Source texts of formatted documents
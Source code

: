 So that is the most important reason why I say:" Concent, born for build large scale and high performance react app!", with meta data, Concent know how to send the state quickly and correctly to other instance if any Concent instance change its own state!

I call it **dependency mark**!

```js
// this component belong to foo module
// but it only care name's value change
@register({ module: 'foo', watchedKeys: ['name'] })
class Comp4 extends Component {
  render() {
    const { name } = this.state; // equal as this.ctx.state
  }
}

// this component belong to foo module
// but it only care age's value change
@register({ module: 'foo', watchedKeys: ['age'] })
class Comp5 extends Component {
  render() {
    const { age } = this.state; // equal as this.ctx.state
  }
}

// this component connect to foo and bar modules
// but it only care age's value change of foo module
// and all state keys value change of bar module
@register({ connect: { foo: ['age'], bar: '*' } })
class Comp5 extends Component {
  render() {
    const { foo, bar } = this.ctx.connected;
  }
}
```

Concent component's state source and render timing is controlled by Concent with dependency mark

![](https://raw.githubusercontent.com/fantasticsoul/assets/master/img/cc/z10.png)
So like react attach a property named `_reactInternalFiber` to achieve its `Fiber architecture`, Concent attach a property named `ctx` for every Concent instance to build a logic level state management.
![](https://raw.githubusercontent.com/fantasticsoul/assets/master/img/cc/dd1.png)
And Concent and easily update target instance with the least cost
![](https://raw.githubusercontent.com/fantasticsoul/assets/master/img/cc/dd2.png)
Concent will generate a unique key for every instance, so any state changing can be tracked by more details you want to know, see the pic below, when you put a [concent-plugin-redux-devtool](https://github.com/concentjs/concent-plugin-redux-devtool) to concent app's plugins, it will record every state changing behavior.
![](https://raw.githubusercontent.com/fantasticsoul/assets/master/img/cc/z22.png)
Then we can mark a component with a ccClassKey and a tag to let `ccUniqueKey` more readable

==

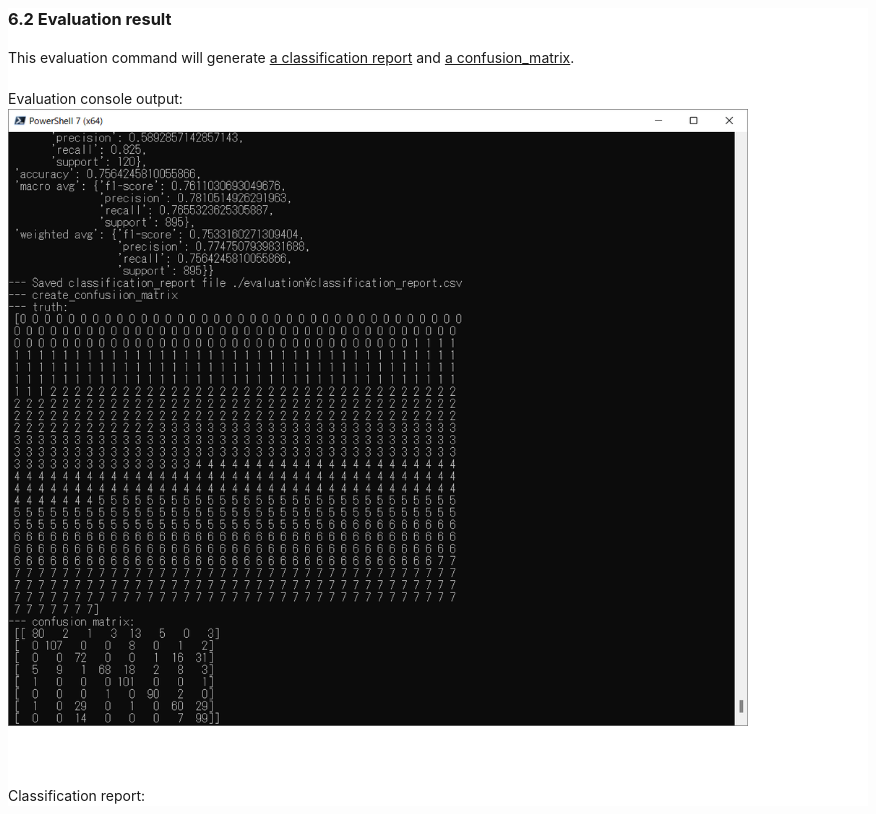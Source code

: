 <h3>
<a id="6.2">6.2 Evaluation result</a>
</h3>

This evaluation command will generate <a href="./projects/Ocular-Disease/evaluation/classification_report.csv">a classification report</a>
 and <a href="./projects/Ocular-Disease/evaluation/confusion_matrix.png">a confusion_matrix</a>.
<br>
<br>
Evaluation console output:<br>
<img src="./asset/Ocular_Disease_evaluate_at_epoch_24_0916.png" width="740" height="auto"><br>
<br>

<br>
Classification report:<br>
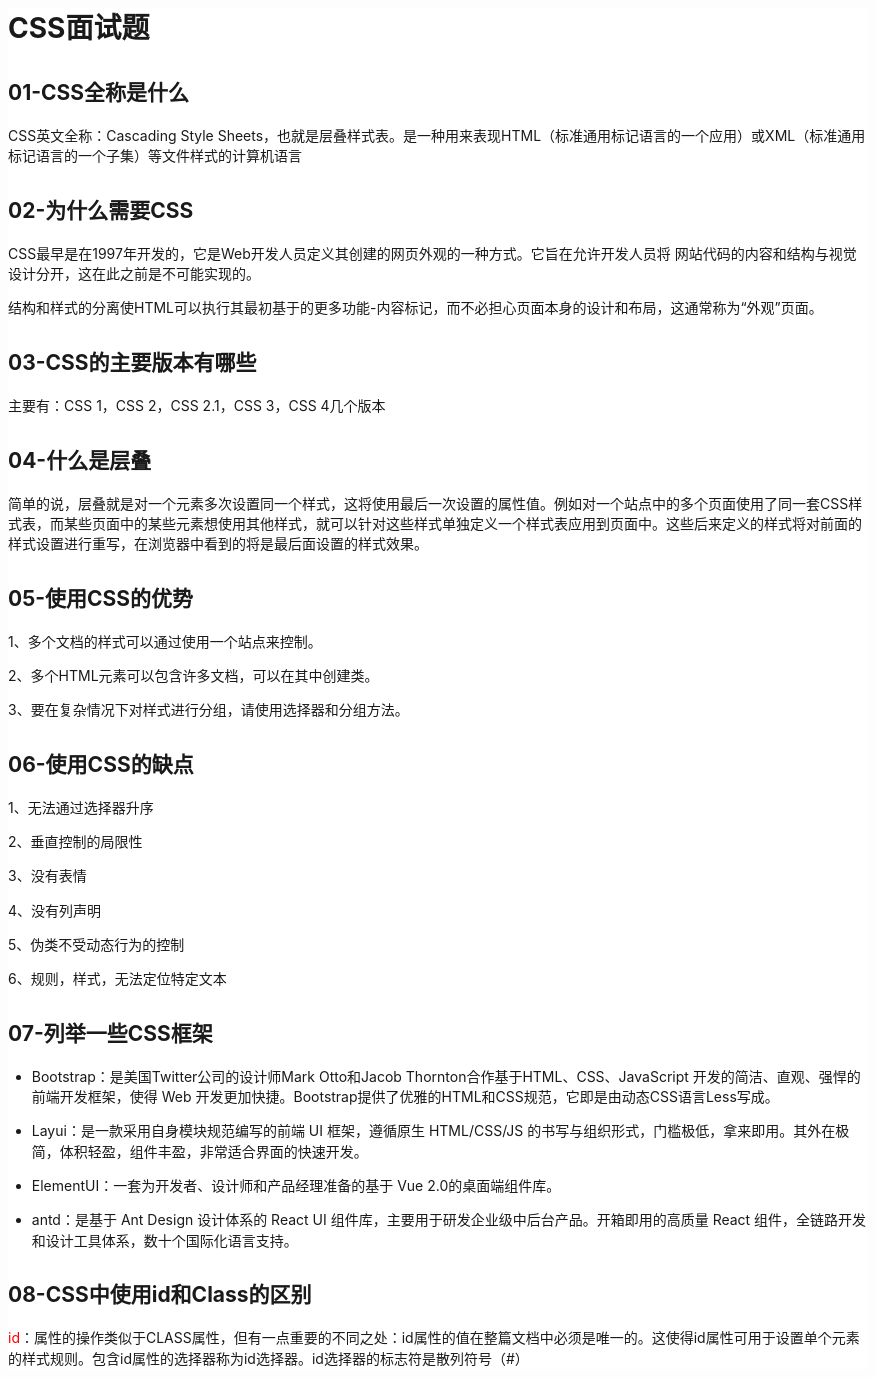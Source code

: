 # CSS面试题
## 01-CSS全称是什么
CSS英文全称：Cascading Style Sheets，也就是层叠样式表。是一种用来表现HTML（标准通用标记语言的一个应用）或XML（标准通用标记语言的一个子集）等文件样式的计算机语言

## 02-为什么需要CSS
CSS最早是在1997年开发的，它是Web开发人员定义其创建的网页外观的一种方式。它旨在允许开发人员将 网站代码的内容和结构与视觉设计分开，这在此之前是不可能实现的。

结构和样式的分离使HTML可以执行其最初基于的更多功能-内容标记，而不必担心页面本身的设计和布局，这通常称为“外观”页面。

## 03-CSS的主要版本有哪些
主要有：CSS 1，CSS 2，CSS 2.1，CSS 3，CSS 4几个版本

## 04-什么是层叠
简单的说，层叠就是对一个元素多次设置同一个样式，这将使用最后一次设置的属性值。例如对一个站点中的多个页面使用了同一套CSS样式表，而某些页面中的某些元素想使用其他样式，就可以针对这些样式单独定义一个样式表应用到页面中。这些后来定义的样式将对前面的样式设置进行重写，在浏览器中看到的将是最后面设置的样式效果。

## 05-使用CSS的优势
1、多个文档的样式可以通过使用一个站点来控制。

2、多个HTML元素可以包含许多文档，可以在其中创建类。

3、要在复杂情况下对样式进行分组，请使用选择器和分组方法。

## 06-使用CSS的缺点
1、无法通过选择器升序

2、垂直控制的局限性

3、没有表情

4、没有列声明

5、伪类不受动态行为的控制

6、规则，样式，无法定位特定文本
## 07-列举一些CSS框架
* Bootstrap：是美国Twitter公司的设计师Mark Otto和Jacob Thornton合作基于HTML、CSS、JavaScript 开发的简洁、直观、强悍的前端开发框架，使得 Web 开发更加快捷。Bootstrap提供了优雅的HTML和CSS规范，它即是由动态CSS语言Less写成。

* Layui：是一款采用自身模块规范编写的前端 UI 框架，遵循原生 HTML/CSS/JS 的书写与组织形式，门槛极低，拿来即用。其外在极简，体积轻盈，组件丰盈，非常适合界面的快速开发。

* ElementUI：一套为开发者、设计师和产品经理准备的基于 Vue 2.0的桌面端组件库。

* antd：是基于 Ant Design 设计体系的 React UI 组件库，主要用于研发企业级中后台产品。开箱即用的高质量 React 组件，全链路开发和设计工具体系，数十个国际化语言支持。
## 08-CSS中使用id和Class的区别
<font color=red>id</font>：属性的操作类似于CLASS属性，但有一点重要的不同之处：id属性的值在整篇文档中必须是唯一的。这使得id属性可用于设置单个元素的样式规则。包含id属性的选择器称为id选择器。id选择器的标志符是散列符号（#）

* * *

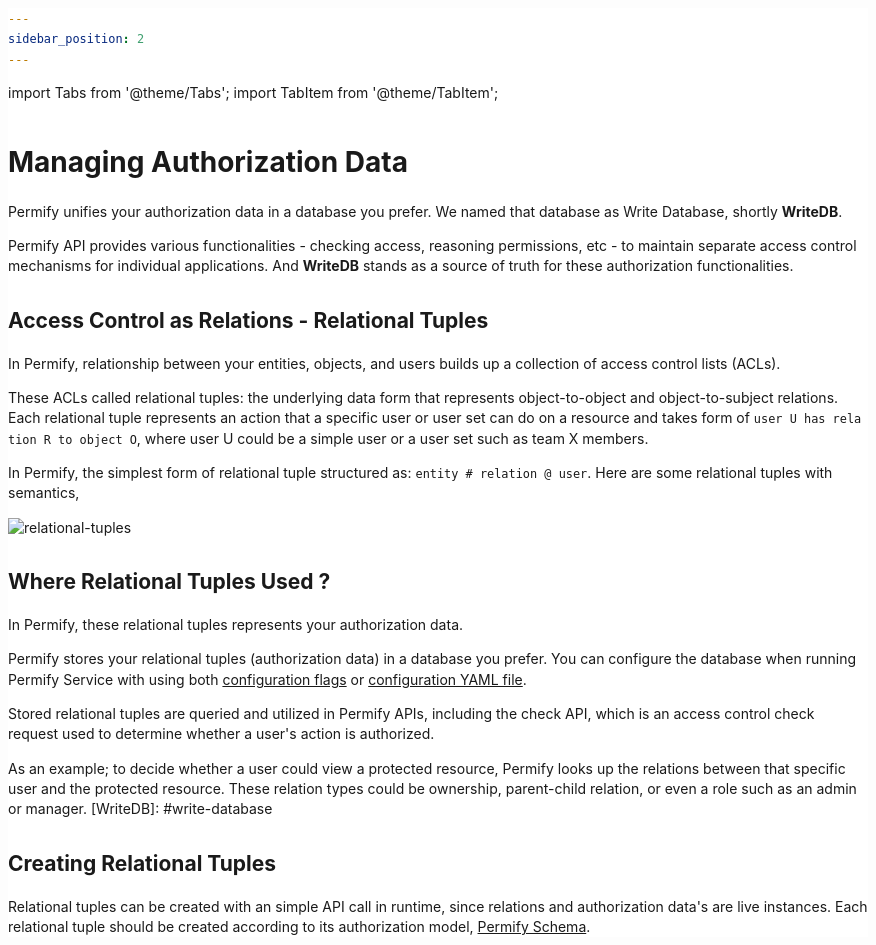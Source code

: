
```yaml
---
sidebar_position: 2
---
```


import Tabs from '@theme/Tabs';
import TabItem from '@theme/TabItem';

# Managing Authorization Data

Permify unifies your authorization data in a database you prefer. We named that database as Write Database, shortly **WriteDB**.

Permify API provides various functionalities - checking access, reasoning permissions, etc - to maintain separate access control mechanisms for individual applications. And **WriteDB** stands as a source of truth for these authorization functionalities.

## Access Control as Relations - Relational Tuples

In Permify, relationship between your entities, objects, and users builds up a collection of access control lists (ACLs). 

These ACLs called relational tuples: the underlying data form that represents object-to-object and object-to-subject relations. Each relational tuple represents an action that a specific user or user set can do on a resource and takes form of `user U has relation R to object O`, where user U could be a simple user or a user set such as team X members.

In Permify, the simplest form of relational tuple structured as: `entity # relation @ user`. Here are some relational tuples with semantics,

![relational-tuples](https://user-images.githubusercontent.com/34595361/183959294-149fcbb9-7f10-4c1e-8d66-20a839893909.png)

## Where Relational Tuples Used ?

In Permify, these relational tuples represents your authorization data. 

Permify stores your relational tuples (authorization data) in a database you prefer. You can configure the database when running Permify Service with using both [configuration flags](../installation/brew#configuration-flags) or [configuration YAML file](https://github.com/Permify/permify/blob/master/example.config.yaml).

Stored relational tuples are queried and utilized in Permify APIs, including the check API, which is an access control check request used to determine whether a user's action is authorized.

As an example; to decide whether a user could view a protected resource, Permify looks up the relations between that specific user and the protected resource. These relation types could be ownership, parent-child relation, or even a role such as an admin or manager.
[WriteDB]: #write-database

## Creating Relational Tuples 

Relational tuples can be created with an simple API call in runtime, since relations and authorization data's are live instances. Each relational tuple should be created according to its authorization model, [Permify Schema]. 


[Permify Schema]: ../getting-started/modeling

> **WHAT THE EXERCISE ASKS**: The answer should be one number, the count of lines above that contain "projects".

> **SOLUTION TO THIS PROBLEM**: 2